Durante muchos años fui columnista habitual en algunos periódicos de mi ciudad. Vivía esa condición con una excitación y una responsabilidad abrumadoras. Cuando se acercaba la hora de entregar el texto semanal me sentía agobiado, temeroso. Mientras desconocí el rostro de los lectores escribí con más libertad y más ligereza. Pero conforme fui identificando a quienes me leían, a quienes aguardaban con ansiedad mi columna semanal, fui perdiendo seguridad y fui ganando en incertidumbre. No era fácil ir a una oficina o a un taller o a un colegio o a un comercio y escuchar de pronto un comentario sobre lo que había escrito unos días antes. ¿Cómo sobrellevar el hecho de que el carnicero de un supermercado o la enfermera de un hospital te leen y te agradecen lo que escribes? Para mí no era sencillo. Porque eso me iba obligando a escribir para ellos, a pensar mientras tecleaba el texto en no decepcionar al taxista o al compañero de trabajo que en un mismo día podían comentarte un artículo reciente. Hace unas semanas, en los prolegómenos de la presentación de la novela de Antonio Rodríguez Almodóvar, de la que les hablé aquí, se acercó una mujer desconocida y me mostró un álbum de recortes de antiguos artículos míos que conservaba con devoción. Me pedía una dedicatoria. Comprenderán que me pusiera muy nervioso. ¿Y quién no en su sano juicio? Me resultaba incomprensible y al mismo tiempo fascinante comprobar que alguien hubiera guardado palabras mías durante años. ¿Qué habían significado para ella y por qué las seguía conservando?
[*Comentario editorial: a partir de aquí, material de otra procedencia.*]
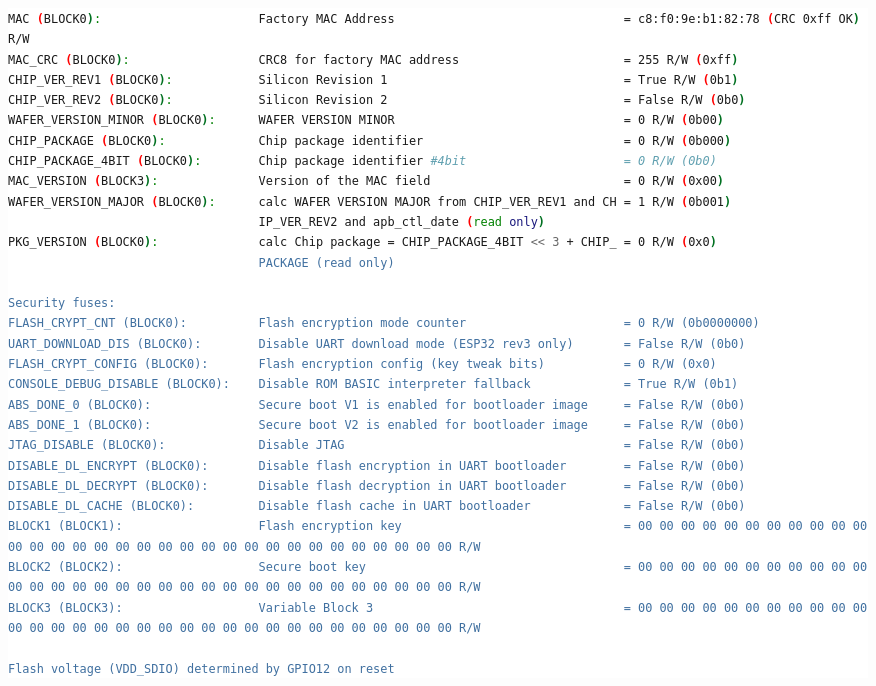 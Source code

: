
 ```sh
MAC (BLOCK0):                      Factory MAC Address                                = c8:f0:9e:b1:82:78 (CRC 0xff OK) R/W 
MAC_CRC (BLOCK0):                  CRC8 for factory MAC address                       = 255 R/W (0xff)
CHIP_VER_REV1 (BLOCK0):            Silicon Revision 1                                 = True R/W (0b1)
CHIP_VER_REV2 (BLOCK0):            Silicon Revision 2                                 = False R/W (0b0)
WAFER_VERSION_MINOR (BLOCK0):      WAFER VERSION MINOR                                = 0 R/W (0b00)
CHIP_PACKAGE (BLOCK0):             Chip package identifier                            = 0 R/W (0b000)
CHIP_PACKAGE_4BIT (BLOCK0):        Chip package identifier #4bit                      = 0 R/W (0b0)
MAC_VERSION (BLOCK3):              Version of the MAC field                           = 0 R/W (0x00)
WAFER_VERSION_MAJOR (BLOCK0):      calc WAFER VERSION MAJOR from CHIP_VER_REV1 and CH = 1 R/W (0b001)
                                   IP_VER_REV2 and apb_ctl_date (read only)          
PKG_VERSION (BLOCK0):              calc Chip package = CHIP_PACKAGE_4BIT << 3 + CHIP_ = 0 R/W (0x0)
                                   PACKAGE (read only)                               

Security fuses:
FLASH_CRYPT_CNT (BLOCK0):          Flash encryption mode counter                      = 0 R/W (0b0000000)
UART_DOWNLOAD_DIS (BLOCK0):        Disable UART download mode (ESP32 rev3 only)       = False R/W (0b0)
FLASH_CRYPT_CONFIG (BLOCK0):       Flash encryption config (key tweak bits)           = 0 R/W (0x0)
CONSOLE_DEBUG_DISABLE (BLOCK0):    Disable ROM BASIC interpreter fallback             = True R/W (0b1)
ABS_DONE_0 (BLOCK0):               Secure boot V1 is enabled for bootloader image     = False R/W (0b0)
ABS_DONE_1 (BLOCK0):               Secure boot V2 is enabled for bootloader image     = False R/W (0b0)
JTAG_DISABLE (BLOCK0):             Disable JTAG                                       = False R/W (0b0)
DISABLE_DL_ENCRYPT (BLOCK0):       Disable flash encryption in UART bootloader        = False R/W (0b0)
DISABLE_DL_DECRYPT (BLOCK0):       Disable flash decryption in UART bootloader        = False R/W (0b0)
DISABLE_DL_CACHE (BLOCK0):         Disable flash cache in UART bootloader             = False R/W (0b0)
BLOCK1 (BLOCK1):                   Flash encryption key                               = 00 00 00 00 00 00 00 00 00 00 00 00 00 00 00 00 00 00 00 00 00 00 00 00 00 00 00 00 00 00 00 00 R/W 
BLOCK2 (BLOCK2):                   Secure boot key                                    = 00 00 00 00 00 00 00 00 00 00 00 00 00 00 00 00 00 00 00 00 00 00 00 00 00 00 00 00 00 00 00 00 R/W 
BLOCK3 (BLOCK3):                   Variable Block 3                                   = 00 00 00 00 00 00 00 00 00 00 00 00 00 00 00 00 00 00 00 00 00 00 00 00 00 00 00 00 00 00 00 00 R/W 

Flash voltage (VDD_SDIO) determined by GPIO12 on reset 
```
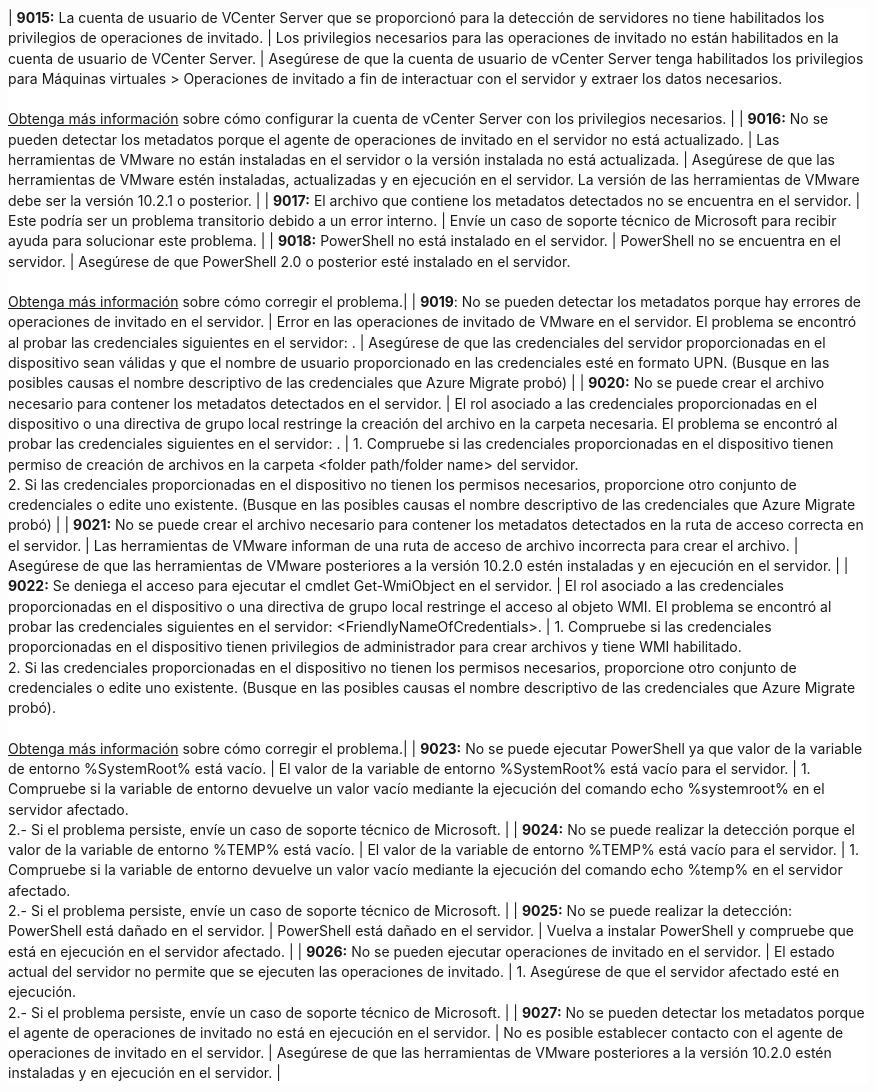 | **9015:** La cuenta de usuario de VCenter Server que se proporcionó para la detección de servidores no tiene habilitados los privilegios de operaciones de invitado. | Los privilegios necesarios para las operaciones de invitado no están habilitados en la cuenta de usuario de VCenter Server. | Asegúrese de que la cuenta de usuario de vCenter Server tenga habilitados los privilegios para Máquinas virtuales > Operaciones de invitado a fin de interactuar con el servidor y extraer los datos necesarios. <br/><br/> [Obtenga más información](tutorial-discover-vmware.md#prepare-vmware) sobre cómo configurar la cuenta de vCenter Server con los privilegios necesarios. |
| **9016:** No se pueden detectar los metadatos porque el agente de operaciones de invitado en el servidor no está actualizado. | Las herramientas de VMware no están instaladas en el servidor o la versión instalada no está actualizada. | Asegúrese de que las herramientas de VMware estén instaladas, actualizadas y en ejecución en el servidor. La versión de las herramientas de VMware debe ser la versión 10.2.1 o posterior. |
| **9017:** El archivo que contiene los metadatos detectados no se encuentra en el servidor. | Este podría ser un problema transitorio debido a un error interno. | Envíe un caso de soporte técnico de Microsoft para recibir ayuda para solucionar este problema. |
| **9018:** PowerShell no está instalado en el servidor. | PowerShell no se encuentra en el servidor. | Asegúrese de que PowerShell 2.0 o posterior esté instalado en el servidor. <br/><br/> [Obtenga más información](troubleshoot-dependencies.md#error-9018-powershellnotfound) sobre cómo corregir el problema.|
| **9019**: No se pueden detectar los metadatos porque hay errores de operaciones de invitado en el servidor. | Error en las operaciones de invitado de VMware en el servidor. El problema se encontró al probar las credenciales siguientes en el servidor: <FriendlyNameOfCredentials>. | Asegúrese de que las credenciales del servidor proporcionadas en el dispositivo sean válidas y que el nombre de usuario proporcionado en las credenciales esté en formato UPN. (Busque en las posibles causas el nombre descriptivo de las credenciales que Azure Migrate probó) |
| **9020:** No se puede crear el archivo necesario para contener los metadatos detectados en el servidor. | El rol asociado a las credenciales proporcionadas en el dispositivo o una directiva de grupo local restringe la creación del archivo en la carpeta necesaria. El problema se encontró al probar las credenciales siguientes en el servidor: <FriendlyNameOfCredentials>. | 1. Compruebe si las credenciales proporcionadas en el dispositivo tienen permiso de creación de archivos en la carpeta \<folder path/folder name> del servidor. <br/>2. Si las credenciales proporcionadas en el dispositivo no tienen los permisos necesarios, proporcione otro conjunto de credenciales o edite uno existente. (Busque en las posibles causas el nombre descriptivo de las credenciales que Azure Migrate probó) |
| **9021:** No se puede crear el archivo necesario para contener los metadatos detectados en la ruta de acceso correcta en el servidor. | Las herramientas de VMware informan de una ruta de acceso de archivo incorrecta para crear el archivo. | Asegúrese de que las herramientas de VMware posteriores a la versión 10.2.0 estén instaladas y en ejecución en el servidor. |
| **9022:** Se deniega el acceso para ejecutar el cmdlet Get-WmiObject en el servidor. | El rol asociado a las credenciales proporcionadas en el dispositivo o una directiva de grupo local restringe el acceso al objeto WMI. El problema se encontró al probar las credenciales siguientes en el servidor: \<FriendlyNameOfCredentials>. | 1. Compruebe si las credenciales proporcionadas en el dispositivo tienen privilegios de administrador para crear archivos y tiene WMI habilitado. <br/> 2. Si las credenciales proporcionadas en el dispositivo no tienen los permisos necesarios, proporcione otro conjunto de credenciales o edite uno existente. (Busque en las posibles causas el nombre descriptivo de las credenciales que Azure Migrate probó).<br/><br/> [Obtenga más información](troubleshoot-dependencies.md#error-9022-getwmiobjectaccessdenied) sobre cómo corregir el problema.|
| **9023:** No se puede ejecutar PowerShell ya que valor de la variable de entorno %SystemRoot% está vacío. | El valor de la variable de entorno %SystemRoot% está vacío para el servidor. | 1. Compruebe si la variable de entorno devuelve un valor vacío mediante la ejecución del comando echo %systemroot% en el servidor afectado. <br/> 2.- Si el problema persiste, envíe un caso de soporte técnico de Microsoft. |
| **9024:** No se puede realizar la detección porque el valor de la variable de entorno %TEMP% está vacío. | El valor de la variable de entorno %TEMP% está vacío para el servidor. | 1. Compruebe si la variable de entorno devuelve un valor vacío mediante la ejecución del comando echo %temp% en el servidor afectado. <br/> 2.- Si el problema persiste, envíe un caso de soporte técnico de Microsoft. |
| **9025:** No se puede realizar la detección: PowerShell está dañado en el servidor. | PowerShell está dañado en el servidor. | Vuelva a instalar PowerShell y compruebe que está en ejecución en el servidor afectado. |
| **9026:** No se pueden ejecutar operaciones de invitado en el servidor. | El estado actual del servidor no permite que se ejecuten las operaciones de invitado. | 1. Asegúrese de que el servidor afectado esté en ejecución.<br/> 2.- Si el problema persiste, envíe un caso de soporte técnico de Microsoft. |
| **9027:** No se pueden detectar los metadatos porque el agente de operaciones de invitado no está en ejecución en el servidor. | No es posible establecer contacto con el agente de operaciones de invitado en el servidor. | Asegúrese de que las herramientas de VMware posteriores a la versión 10.2.0 estén instaladas y en ejecución en el servidor. | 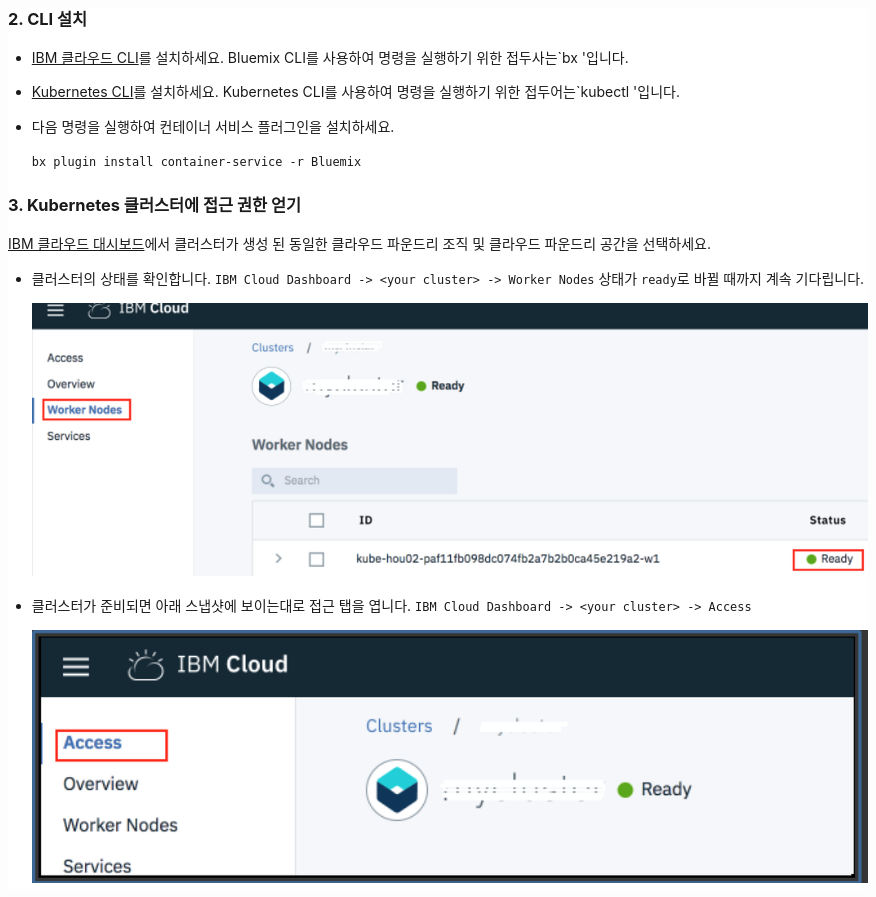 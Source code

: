 
### 2. CLI 설치

* [IBM 클라우드 CLI](https://console.bluemix.net/docs/cli/reference/bluemix_cli/get_started.html#getting-started)를 설치하세요. Bluemix CLI를 사용하여 명령을 실행하기 위한 접두사는`bx '입니다.

* [Kubernetes CLI](https://kubernetes.io/docs/tasks/tools/install-kubectl/)를 설치하세요. Kubernetes CLI를 사용하여 명령을 실행하기 위한 접두어는`kubectl '입니다.

* 다음 명령을 실행하여 컨테이너 서비스 플러그인을 설치하세요.
  ```
  bx plugin install container-service -r Bluemix
  ```

### 3. Kubernetes 클러스터에 접근 권한 얻기
  
  [IBM 클라우드 대시보드](https://console.bluemix.net/dashboard/apps)에서 클러스터가 생성 된 동일한 클라우드 파운드리 조직 및 클라우드 파운드리 공간을 선택하세요.
  
  * 클러스터의 상태를 확인합니다. `IBM Cloud Dashboard -> <your cluster> -> Worker Nodes` 상태가 `ready`로 바뀔 때까지 계속 기다립니다.
    
    ![](images/cluster-status.png)
    
  * 클러스터가 준비되면 아래 스냅샷에 보이는대로 접근 탭을 엽니다. `IBM Cloud Dashboard -> <your cluster> -> Access`
  
    ![](images/gain-access-to-cluster.png)
   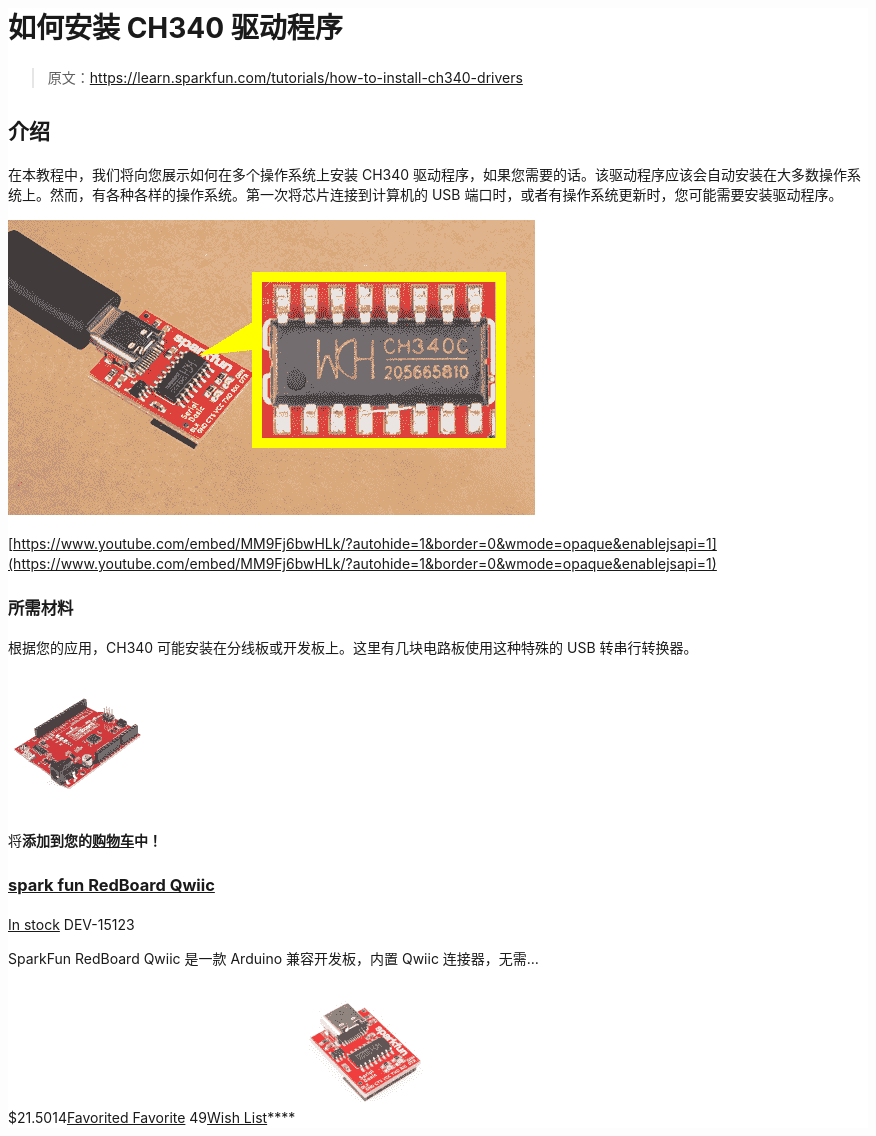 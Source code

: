 # 如何安装 CH340 驱动程序

> 原文：<https://learn.sparkfun.com/tutorials/how-to-install-ch340-drivers>

## 介绍

在本教程中，我们将向您展示如何在多个操作系统上安装 CH340 驱动程序，如果您需要的话。该驱动程序应该会自动安装在大多数操作系统上。然而，有各种各样的操作系统。第一次将芯片连接到计算机的 USB 端口时，或者有操作系统更新时，您可能需要安装驱动程序。

[![CH340 Highlighted and Closeup](img/ebd0d17b2cee674e90dc658fd0bd4526.png)](https://cdn.sparkfun.com/assets/learn_tutorials/9/0/8/USB-to-serial_converter_CH340-closeup.jpg)

[https://www.youtube.com/embed/MM9Fj6bwHLk/?autohide=1&border=0&wmode=opaque&enablejsapi=1](https://www.youtube.com/embed/MM9Fj6bwHLk/?autohide=1&border=0&wmode=opaque&enablejsapi=1)

### 所需材料

根据您的应用，CH340 可能安装在分线板或开发板上。这里有几块电路板使用这种特殊的 USB 转串行转换器。

[![SparkFun RedBoard Qwiic](img/12a68aad0e852642ebfdc91016ab5054.png)](https://www.sparkfun.com/products/15123) 

将**添加到您的[购物车](https://www.sparkfun.com/cart)中！**

### [spark fun RedBoard Qwiic](https://www.sparkfun.com/products/15123)

[In stock](https://learn.sparkfun.com/static/bubbles/ "in stock") DEV-15123

SparkFun RedBoard Qwiic 是一款 Arduino 兼容开发板，内置 Qwiic 连接器，无需…

$21.5014[Favorited Favorite](# "Add to favorites") 49[Wish List](# "Add to wish list")****[![SparkFun Serial Basic Breakout - CH340C and USB-C](img/23a5ee2c379d7254906b2e390efc965a.png)](https://www.sparkfun.com/products/15096)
Lo único que puedo decir es que esa clase de preguntas se convirtieron en su día en un agobio difícil de soportar. De hecho no lo aguanté y decidí descansar temporalmente. Pero lo que iba a ser un respiro se convirtió en realidad en una renuncia. El blog fue un modo indirecto y más relajado de regresar al espacio público.
Les cuento todo esto para que entiendan que me tomo muy a pecho la redacción de cada entrada, que no soy capaz de frivolizar, que me siento muy contrariado cuando alguna circunstancia me impide escribir con regularidad. Pido disculpas por esta manera de actuar. Me desasosiega la sombra silenciosa de los lectores, aunque desconozca su identidad.
Y he aquí el otro gran fantasma que me abruma: el tiempo. He comprendido que un blog requiere muchas horas, muchas atenciones. No siempre dispongo de esas horas necesarias. Y cuando no escribo me siento mal, peor cuanto más tiempo pasa entre una entrada y otra. Y esa dilatación es otra causa de inquietud. Admiro a quienes son capaces de afrontar diez asuntos a la vez. No es mi caso. Si estoy concentrado en una tarea soy incapaz de distraerme en otra. Y si las circunstancias vitales te reclaman, no escatimo esfuerzos. Por eso habrán notado algunos silencios prolongados. No crean que no me pesan. Pido, por tanto, disculpas.
Bueno, así estoy: feliz y preocupado, con ánimos y con incertidumbres, pensando el pasado e imaginando el futuro. Me siento ante todo un hombre afortunado, con muchas razones para estar agradecido.